◆ Work required: A stretch of the entries below is to be set down exactly, running from the line with "present notes. While" through the line with "I would like", both included, and no other line.

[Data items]
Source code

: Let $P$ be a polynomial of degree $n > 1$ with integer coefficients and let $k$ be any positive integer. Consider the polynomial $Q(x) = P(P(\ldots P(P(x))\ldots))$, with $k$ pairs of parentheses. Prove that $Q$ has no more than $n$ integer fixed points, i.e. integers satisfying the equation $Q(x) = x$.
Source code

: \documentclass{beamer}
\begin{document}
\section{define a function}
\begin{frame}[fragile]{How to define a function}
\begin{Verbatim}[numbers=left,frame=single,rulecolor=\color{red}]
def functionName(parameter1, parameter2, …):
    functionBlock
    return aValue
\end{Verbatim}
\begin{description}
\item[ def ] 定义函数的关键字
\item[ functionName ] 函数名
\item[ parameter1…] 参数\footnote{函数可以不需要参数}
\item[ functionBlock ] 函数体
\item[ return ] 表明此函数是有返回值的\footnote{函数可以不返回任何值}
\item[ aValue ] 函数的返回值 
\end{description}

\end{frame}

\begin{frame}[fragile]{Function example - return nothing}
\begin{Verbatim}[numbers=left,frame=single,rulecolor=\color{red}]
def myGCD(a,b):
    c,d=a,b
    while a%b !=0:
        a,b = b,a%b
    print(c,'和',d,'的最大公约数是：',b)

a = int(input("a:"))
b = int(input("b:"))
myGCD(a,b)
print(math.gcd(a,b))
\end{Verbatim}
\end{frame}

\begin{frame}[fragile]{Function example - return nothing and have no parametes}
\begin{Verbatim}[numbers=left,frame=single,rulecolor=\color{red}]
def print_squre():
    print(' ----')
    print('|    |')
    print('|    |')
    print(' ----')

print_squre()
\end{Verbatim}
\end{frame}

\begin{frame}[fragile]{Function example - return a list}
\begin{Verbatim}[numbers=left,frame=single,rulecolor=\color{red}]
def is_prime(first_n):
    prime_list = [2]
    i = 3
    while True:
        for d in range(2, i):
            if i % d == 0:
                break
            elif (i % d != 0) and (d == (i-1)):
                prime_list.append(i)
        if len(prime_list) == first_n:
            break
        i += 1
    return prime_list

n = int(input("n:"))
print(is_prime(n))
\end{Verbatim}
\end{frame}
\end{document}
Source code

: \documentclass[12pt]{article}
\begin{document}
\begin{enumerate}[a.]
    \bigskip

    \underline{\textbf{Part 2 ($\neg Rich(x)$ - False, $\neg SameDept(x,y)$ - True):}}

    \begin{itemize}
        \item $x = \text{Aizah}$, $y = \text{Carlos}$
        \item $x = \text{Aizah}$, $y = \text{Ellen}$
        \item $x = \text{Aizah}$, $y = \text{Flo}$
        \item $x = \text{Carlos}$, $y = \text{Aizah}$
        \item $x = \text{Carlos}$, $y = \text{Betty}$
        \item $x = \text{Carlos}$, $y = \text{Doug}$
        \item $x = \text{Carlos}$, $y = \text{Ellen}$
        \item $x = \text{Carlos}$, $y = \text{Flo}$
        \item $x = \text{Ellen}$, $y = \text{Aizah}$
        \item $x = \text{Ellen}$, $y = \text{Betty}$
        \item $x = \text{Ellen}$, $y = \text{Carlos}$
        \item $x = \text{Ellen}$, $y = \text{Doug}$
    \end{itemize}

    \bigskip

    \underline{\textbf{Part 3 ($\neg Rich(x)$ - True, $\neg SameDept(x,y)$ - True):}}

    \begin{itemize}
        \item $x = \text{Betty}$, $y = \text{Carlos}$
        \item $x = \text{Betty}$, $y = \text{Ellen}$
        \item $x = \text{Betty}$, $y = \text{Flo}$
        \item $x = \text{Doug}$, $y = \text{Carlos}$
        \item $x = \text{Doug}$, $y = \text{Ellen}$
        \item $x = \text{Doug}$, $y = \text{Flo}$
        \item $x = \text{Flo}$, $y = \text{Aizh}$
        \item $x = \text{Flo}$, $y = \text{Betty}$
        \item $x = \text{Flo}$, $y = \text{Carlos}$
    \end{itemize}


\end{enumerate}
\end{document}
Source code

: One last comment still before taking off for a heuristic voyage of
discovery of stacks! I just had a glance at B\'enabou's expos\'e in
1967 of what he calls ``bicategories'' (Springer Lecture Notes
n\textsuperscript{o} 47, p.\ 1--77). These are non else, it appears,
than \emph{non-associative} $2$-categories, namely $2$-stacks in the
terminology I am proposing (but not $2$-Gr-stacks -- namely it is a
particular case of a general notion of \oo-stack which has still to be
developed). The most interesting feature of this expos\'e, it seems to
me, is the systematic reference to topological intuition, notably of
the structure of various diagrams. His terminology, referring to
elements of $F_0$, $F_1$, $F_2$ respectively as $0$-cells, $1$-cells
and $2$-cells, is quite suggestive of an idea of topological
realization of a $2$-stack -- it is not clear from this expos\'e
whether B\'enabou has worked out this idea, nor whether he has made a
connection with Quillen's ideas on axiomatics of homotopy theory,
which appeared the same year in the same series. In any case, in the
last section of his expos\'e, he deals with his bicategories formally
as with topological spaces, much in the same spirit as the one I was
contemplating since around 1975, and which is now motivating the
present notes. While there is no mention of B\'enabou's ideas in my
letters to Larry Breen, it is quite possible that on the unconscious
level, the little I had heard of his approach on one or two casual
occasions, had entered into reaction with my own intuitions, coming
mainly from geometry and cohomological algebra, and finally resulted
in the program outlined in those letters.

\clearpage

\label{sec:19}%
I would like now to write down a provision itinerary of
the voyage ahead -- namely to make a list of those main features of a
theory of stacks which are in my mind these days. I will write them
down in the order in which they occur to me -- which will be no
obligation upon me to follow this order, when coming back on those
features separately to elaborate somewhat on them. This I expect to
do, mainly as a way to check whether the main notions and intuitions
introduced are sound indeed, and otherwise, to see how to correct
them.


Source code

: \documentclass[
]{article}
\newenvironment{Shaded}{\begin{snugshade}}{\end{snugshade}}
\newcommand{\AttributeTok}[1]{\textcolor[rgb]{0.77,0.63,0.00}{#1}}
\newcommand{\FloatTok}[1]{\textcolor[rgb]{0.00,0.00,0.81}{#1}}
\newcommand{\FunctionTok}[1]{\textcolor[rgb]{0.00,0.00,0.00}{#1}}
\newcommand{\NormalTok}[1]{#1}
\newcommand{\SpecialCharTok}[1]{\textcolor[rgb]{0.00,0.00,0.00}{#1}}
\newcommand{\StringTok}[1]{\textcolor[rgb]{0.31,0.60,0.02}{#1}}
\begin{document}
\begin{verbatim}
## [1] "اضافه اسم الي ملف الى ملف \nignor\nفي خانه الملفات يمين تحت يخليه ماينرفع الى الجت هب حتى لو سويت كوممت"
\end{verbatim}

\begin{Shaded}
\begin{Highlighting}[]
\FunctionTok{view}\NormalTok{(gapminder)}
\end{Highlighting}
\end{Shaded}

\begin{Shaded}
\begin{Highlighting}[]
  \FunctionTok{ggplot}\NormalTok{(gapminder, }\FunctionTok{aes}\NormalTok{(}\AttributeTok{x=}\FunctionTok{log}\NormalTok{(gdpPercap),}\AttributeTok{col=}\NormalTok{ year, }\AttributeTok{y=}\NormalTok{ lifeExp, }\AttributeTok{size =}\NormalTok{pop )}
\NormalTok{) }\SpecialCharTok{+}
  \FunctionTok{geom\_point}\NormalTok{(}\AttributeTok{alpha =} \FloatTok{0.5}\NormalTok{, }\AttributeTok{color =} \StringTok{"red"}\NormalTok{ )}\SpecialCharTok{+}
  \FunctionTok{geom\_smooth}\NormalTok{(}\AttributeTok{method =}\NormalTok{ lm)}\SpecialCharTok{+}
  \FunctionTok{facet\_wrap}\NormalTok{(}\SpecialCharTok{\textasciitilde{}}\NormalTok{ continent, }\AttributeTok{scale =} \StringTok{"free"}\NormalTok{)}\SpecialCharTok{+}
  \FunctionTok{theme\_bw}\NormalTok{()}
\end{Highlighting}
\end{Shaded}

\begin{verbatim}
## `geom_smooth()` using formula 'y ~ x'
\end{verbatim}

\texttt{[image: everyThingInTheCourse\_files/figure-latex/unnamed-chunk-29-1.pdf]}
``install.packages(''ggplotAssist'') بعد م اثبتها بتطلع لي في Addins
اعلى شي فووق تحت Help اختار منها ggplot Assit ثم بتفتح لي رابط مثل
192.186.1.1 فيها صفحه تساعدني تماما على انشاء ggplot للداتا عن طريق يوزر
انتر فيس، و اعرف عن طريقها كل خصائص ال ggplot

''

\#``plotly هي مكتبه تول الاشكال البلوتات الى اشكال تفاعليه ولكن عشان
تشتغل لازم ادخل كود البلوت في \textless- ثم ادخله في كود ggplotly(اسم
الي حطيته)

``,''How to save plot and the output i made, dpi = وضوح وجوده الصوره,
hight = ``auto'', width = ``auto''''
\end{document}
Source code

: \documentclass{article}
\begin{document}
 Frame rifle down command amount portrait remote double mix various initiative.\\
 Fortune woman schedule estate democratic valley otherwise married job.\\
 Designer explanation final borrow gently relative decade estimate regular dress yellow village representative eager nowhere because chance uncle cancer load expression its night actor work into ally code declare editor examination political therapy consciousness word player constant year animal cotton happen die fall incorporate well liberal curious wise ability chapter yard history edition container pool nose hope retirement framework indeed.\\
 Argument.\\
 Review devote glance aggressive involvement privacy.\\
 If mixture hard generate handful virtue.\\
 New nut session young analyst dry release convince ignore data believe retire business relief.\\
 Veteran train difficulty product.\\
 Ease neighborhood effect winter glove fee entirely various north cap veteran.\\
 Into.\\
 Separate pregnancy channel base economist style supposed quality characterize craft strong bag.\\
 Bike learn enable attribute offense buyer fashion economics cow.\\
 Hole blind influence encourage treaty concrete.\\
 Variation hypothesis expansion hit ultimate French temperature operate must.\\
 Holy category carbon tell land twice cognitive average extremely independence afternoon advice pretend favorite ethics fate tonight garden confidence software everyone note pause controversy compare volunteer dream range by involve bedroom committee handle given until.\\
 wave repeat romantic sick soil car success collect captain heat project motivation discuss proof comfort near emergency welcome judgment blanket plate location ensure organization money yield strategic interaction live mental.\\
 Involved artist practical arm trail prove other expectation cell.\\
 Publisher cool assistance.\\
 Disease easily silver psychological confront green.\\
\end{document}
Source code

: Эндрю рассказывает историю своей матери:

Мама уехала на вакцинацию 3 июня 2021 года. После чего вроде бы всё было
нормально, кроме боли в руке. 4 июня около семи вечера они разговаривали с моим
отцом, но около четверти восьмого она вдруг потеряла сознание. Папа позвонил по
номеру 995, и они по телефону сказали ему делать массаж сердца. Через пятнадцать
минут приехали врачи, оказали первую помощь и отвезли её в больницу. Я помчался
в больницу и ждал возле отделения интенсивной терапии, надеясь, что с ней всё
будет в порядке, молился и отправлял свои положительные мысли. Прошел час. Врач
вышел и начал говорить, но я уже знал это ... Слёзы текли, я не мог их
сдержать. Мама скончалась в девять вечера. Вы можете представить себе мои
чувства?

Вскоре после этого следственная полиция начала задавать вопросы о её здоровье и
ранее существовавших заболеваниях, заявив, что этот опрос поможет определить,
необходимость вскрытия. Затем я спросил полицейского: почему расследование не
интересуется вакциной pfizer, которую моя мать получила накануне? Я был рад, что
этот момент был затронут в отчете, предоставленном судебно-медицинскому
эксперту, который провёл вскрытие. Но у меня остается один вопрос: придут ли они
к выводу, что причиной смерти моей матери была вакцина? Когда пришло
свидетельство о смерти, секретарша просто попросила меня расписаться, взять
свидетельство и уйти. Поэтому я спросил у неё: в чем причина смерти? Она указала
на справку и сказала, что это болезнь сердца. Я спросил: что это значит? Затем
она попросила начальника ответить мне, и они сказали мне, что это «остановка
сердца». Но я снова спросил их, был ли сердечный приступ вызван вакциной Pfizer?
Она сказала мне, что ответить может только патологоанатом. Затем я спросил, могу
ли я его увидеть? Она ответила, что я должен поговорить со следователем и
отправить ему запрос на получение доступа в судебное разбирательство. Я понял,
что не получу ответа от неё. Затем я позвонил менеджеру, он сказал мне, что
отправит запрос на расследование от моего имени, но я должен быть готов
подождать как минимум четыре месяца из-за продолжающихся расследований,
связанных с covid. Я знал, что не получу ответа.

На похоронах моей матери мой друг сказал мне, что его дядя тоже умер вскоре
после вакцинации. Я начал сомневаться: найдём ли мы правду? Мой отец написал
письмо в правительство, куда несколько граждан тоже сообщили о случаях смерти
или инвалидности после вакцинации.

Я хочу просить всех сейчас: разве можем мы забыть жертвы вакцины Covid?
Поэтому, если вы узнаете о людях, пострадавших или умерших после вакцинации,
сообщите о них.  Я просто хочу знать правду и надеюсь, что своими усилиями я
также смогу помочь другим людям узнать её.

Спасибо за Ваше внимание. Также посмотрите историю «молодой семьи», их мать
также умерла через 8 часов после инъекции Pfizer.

◆ Answer:
present notes. While there is no mention of B\'enabou's ideas in my
letters to Larry Breen, it is quite possible that on the unconscious
level, the little I had heard of his approach on one or two casual
occasions, had entered into reaction with my own intuitions, coming
mainly from geometry and cohomological algebra, and finally resulted
in the program outlined in those letters.

\clearpage

\label{sec:19}%
I would like now to write down a provision itinerary of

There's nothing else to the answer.